Now let A be a tautology in variables p₁, ..., p_n. We will prove by reverse induction on k = n,...,0 that for every assignment e,

$p_1^{e(p_1)},\dots,p_k^{e(p_k)}\vdash A^1.$

(5)

The base case k = n is a special case of (4). Assume that (5) holds for k + 1, we will show it for k. By applying deduction theorem to the induction hypothesis, we obtain

$\begin{align}p_1^{e(p_1)},\dots,p_k^{e(p_k)}&\vdash(p_{k%2B1}\to F)\to A^1,\\ p_1^{e(p_1)},\dots,p_k^{e(p_k)}&\vdash((p_{k%2B1}\to F)\to F)\to A^1,\end{align}$

by first setting e(p_k+1) = 0 and second setting e(p_k+1) = 1. From this we derive (5) using (3).

For k = 0 we obtain that the formula A¹, i.e., (A → F) → F, is provable without assumptions.

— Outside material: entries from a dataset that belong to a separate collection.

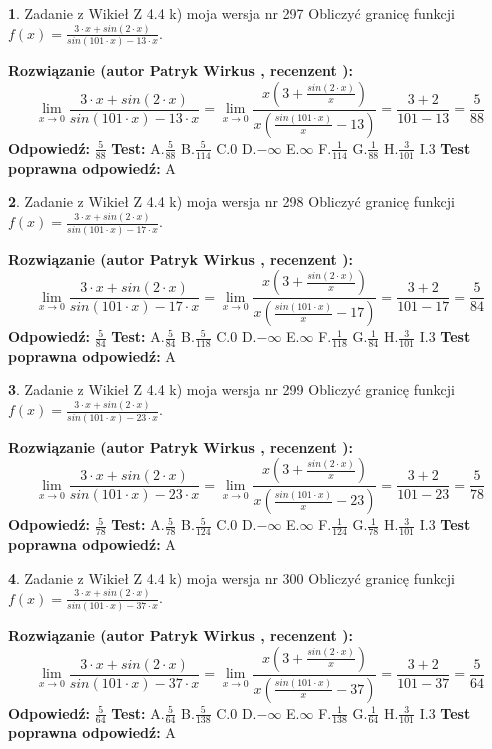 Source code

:\documentclass[12pt, a4paper]{article}
\theoremstyle{definition} %
\newtheorem{zad}{}
\newcommand{\zadStart}[1]{\begin{zad}#1\newline}
\newcommand{\zadStop}{\end{zad}}
\newcommand{\rozwStart}[2]{\noindent \textbf{Rozwiązanie (autor #1 , recenzent #2): }\newline}
\newcommand{\rozwStop}{\newline}
\newcommand{\odpStart}{\noindent \textbf{Odpowiedź:}\newline}
\newcommand{\odpStop}{\newline}
\newcommand{\testStart}{\noindent \textbf{Test:}\newline}
\newcommand{\testStop}{\newline}
\newcommand{\kluczStart}{\noindent \textbf{Test poprawna odpowiedź:}\newline}
\newcommand{\kluczStop}{\newline}
\begin{document}
\zadStart{Zadanie z Wikieł Z 4.4 k) moja wersja nr 297}
Obliczyć granicę funkcji $f(x)=\frac{3\cdot x +sin(2\cdot x)}{sin(101\cdot x) -13\cdot x}$.
\zadStop
\rozwStart{Patryk Wirkus}{}
$$\lim\limits_{x\to 0}\frac{3\cdot x +sin(2\cdot x)}{sin(101\cdot x) -13\cdot x}
=\lim\limits_{x\to 0}\frac{x(3+\frac{sin(2\cdot x)}{x})}{x(\frac{sin(101\cdot x)}{x}-13)}
=\frac{3+2}{101-13} = \frac{5}{88}$$
\rozwStop
\odpStart
$\frac{5}{88}$
\odpStop
\testStart
A.$\frac{5}{88}$
B.$\frac{5}{114}$
C.$0$
D.$-\infty$
E.$\infty$
F.$\frac{1}{114}$
G.$\frac{1}{88}$
H.$\frac{3}{101}$
I.$3$
\testStop
\kluczStart
A
\kluczStop



\zadStart{Zadanie z Wikieł Z 4.4 k) moja wersja nr 298}
Obliczyć granicę funkcji $f(x)=\frac{3\cdot x +sin(2\cdot x)}{sin(101\cdot x) -17\cdot x}$.
\zadStop
\rozwStart{Patryk Wirkus}{}
$$\lim\limits_{x\to 0}\frac{3\cdot x +sin(2\cdot x)}{sin(101\cdot x) -17\cdot x}
=\lim\limits_{x\to 0}\frac{x(3+\frac{sin(2\cdot x)}{x})}{x(\frac{sin(101\cdot x)}{x}-17)}
=\frac{3+2}{101-17} = \frac{5}{84}$$
\rozwStop
\odpStart
$\frac{5}{84}$
\odpStop
\testStart
A.$\frac{5}{84}$
B.$\frac{5}{118}$
C.$0$
D.$-\infty$
E.$\infty$
F.$\frac{1}{118}$
G.$\frac{1}{84}$
H.$\frac{3}{101}$
I.$3$
\testStop
\kluczStart
A
\kluczStop



\zadStart{Zadanie z Wikieł Z 4.4 k) moja wersja nr 299}
Obliczyć granicę funkcji $f(x)=\frac{3\cdot x +sin(2\cdot x)}{sin(101\cdot x) -23\cdot x}$.
\zadStop
\rozwStart{Patryk Wirkus}{}
$$\lim\limits_{x\to 0}\frac{3\cdot x +sin(2\cdot x)}{sin(101\cdot x) -23\cdot x}
=\lim\limits_{x\to 0}\frac{x(3+\frac{sin(2\cdot x)}{x})}{x(\frac{sin(101\cdot x)}{x}-23)}
=\frac{3+2}{101-23} = \frac{5}{78}$$
\rozwStop
\odpStart
$\frac{5}{78}$
\odpStop
\testStart
A.$\frac{5}{78}$
B.$\frac{5}{124}$
C.$0$
D.$-\infty$
E.$\infty$
F.$\frac{1}{124}$
G.$\frac{1}{78}$
H.$\frac{3}{101}$
I.$3$
\testStop
\kluczStart
A
\kluczStop



\zadStart{Zadanie z Wikieł Z 4.4 k) moja wersja nr 300}
Obliczyć granicę funkcji $f(x)=\frac{3\cdot x +sin(2\cdot x)}{sin(101\cdot x) -37\cdot x}$.
\zadStop
\rozwStart{Patryk Wirkus}{}
$$\lim\limits_{x\to 0}\frac{3\cdot x +sin(2\cdot x)}{sin(101\cdot x) -37\cdot x}
=\lim\limits_{x\to 0}\frac{x(3+\frac{sin(2\cdot x)}{x})}{x(\frac{sin(101\cdot x)}{x}-37)}
=\frac{3+2}{101-37} = \frac{5}{64}$$
\rozwStop
\odpStart
$\frac{5}{64}$
\odpStop
\testStart
A.$\frac{5}{64}$
B.$\frac{5}{138}$
C.$0$
D.$-\infty$
E.$\infty$
F.$\frac{1}{138}$
G.$\frac{1}{64}$
H.$\frac{3}{101}$
I.$3$
\testStop
\kluczStart
A
\kluczStop
\end{document}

Recall that F was an arbitrary formula, thus we can choose F = A, which gives us provability of the formula (A → A) → A. Since A → A is provable by the deduction theorem, we can infer A.

This proof is constructive. That is, given a tautology, one could actually follow the instructions and create a proof of it from the axioms. However, the length of such a proof increases exponentially with the number of propositional variables in the tautology, hence it is not a practical method for any but the very shortest tautologies.

References

Mendelson, Elliot (1997) Introduction to Mathematical Logic, 4th ed. London: Chapman & Hall.